Data extracted from a collection:

• • • • •

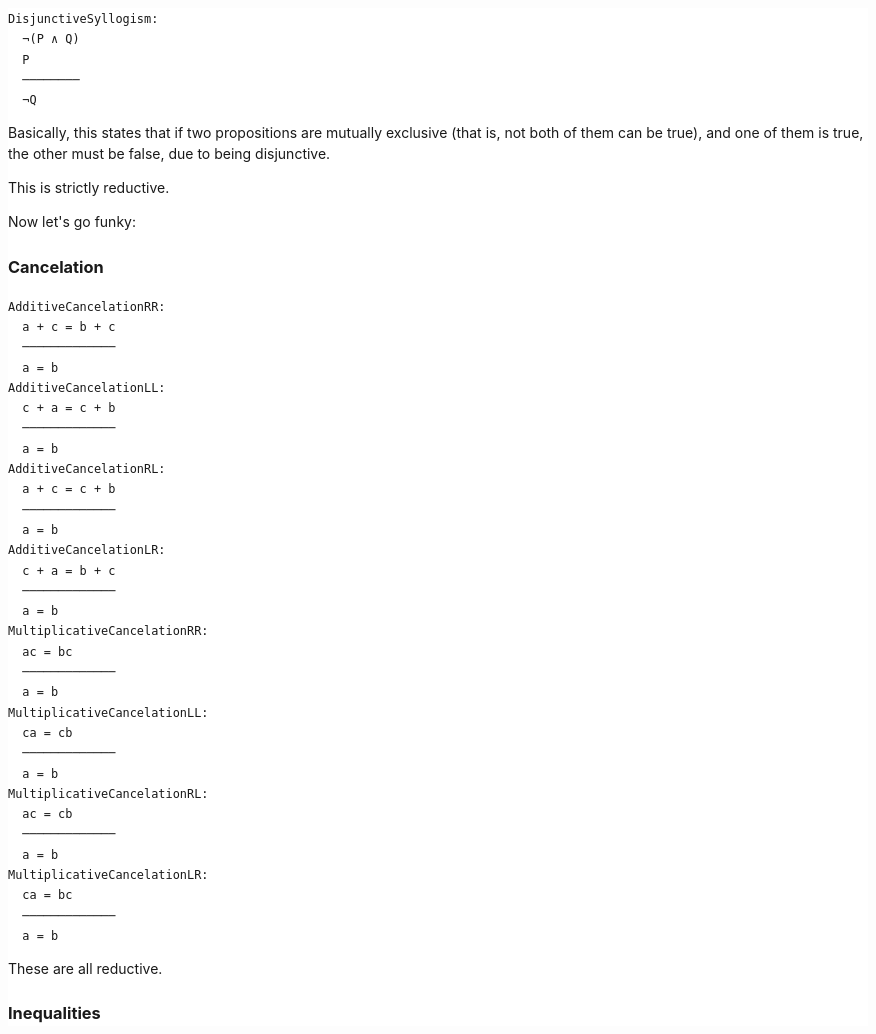     DisjunctiveSyllogism:
      ¬(P ∧ Q)
      P
      ────────
      ¬Q

Basically, this states that if two propositions are mutually exclusive (that
is, not both of them can be true), and one of them is true, the other must be
false, due to being disjunctive.

This is strictly reductive.

Now let's go funky:

### Cancelation

    AdditiveCancelationRR:
      a + c = b + c
      ─────────────
      a = b
    AdditiveCancelationLL:
      c + a = c + b
      ─────────────
      a = b
    AdditiveCancelationRL:
      a + c = c + b
      ─────────────
      a = b
    AdditiveCancelationLR:
      c + a = b + c
      ─────────────
      a = b
    MultiplicativeCancelationRR:
      ac = bc
      ─────────────
      a = b
    MultiplicativeCancelationLL:
      ca = cb
      ─────────────
      a = b
    MultiplicativeCancelationRL:
      ac = cb
      ─────────────
      a = b
    MultiplicativeCancelationLR:
      ca = bc
      ─────────────
      a = b

These are all reductive.

### Inequalities
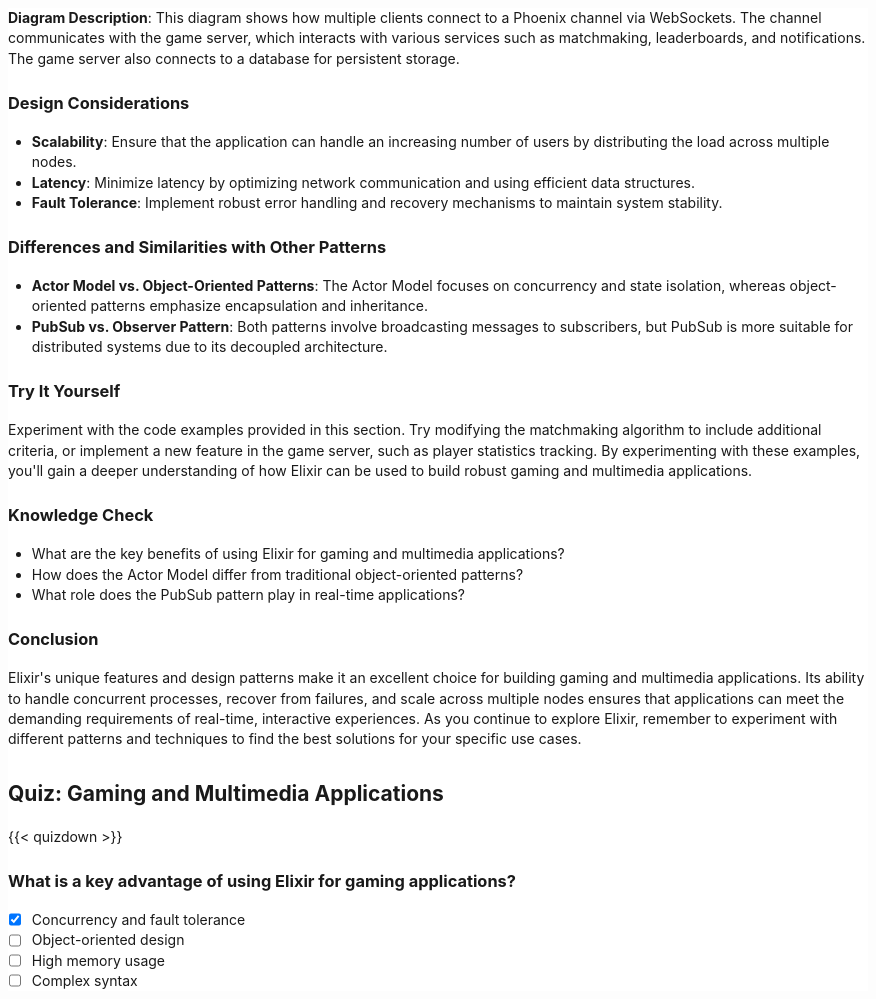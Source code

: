 **Diagram Description**: This diagram shows how multiple clients connect to a Phoenix channel via WebSockets. The channel communicates with the game server, which interacts with various services such as matchmaking, leaderboards, and notifications. The game server also connects to a database for persistent storage.

### Design Considerations

- **Scalability**: Ensure that the application can handle an increasing number of users by distributing the load across multiple nodes.
- **Latency**: Minimize latency by optimizing network communication and using efficient data structures.
- **Fault Tolerance**: Implement robust error handling and recovery mechanisms to maintain system stability.

### Differences and Similarities with Other Patterns

- **Actor Model vs. Object-Oriented Patterns**: The Actor Model focuses on concurrency and state isolation, whereas object-oriented patterns emphasize encapsulation and inheritance.
- **PubSub vs. Observer Pattern**: Both patterns involve broadcasting messages to subscribers, but PubSub is more suitable for distributed systems due to its decoupled architecture.

### Try It Yourself

Experiment with the code examples provided in this section. Try modifying the matchmaking algorithm to include additional criteria, or implement a new feature in the game server, such as player statistics tracking. By experimenting with these examples, you'll gain a deeper understanding of how Elixir can be used to build robust gaming and multimedia applications.

### Knowledge Check

- What are the key benefits of using Elixir for gaming and multimedia applications?
- How does the Actor Model differ from traditional object-oriented patterns?
- What role does the PubSub pattern play in real-time applications?

### Conclusion

Elixir's unique features and design patterns make it an excellent choice for building gaming and multimedia applications. Its ability to handle concurrent processes, recover from failures, and scale across multiple nodes ensures that applications can meet the demanding requirements of real-time, interactive experiences. As you continue to explore Elixir, remember to experiment with different patterns and techniques to find the best solutions for your specific use cases.

## Quiz: Gaming and Multimedia Applications

{{< quizdown >}}

### What is a key advantage of using Elixir for gaming applications?

- [x] Concurrency and fault tolerance
- [ ] Object-oriented design
- [ ] High memory usage
- [ ] Complex syntax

• • • • •

Work item: From the records above, transcribe only the stretch from the line with "Source code" through the line with "- **Scalability**: Ensure", keeping both ends. Omit pictures.

Result of the exercise:
Source code

: **Diagram Description**: This diagram shows how multiple clients connect to a Phoenix channel via WebSockets. The channel communicates with the game server, which interacts with various services such as matchmaking, leaderboards, and notifications. The game server also connects to a database for persistent storage.

### Design Considerations

- **Scalability**: Ensure that the application can handle an increasing number of users by distributing the load across multiple nodes.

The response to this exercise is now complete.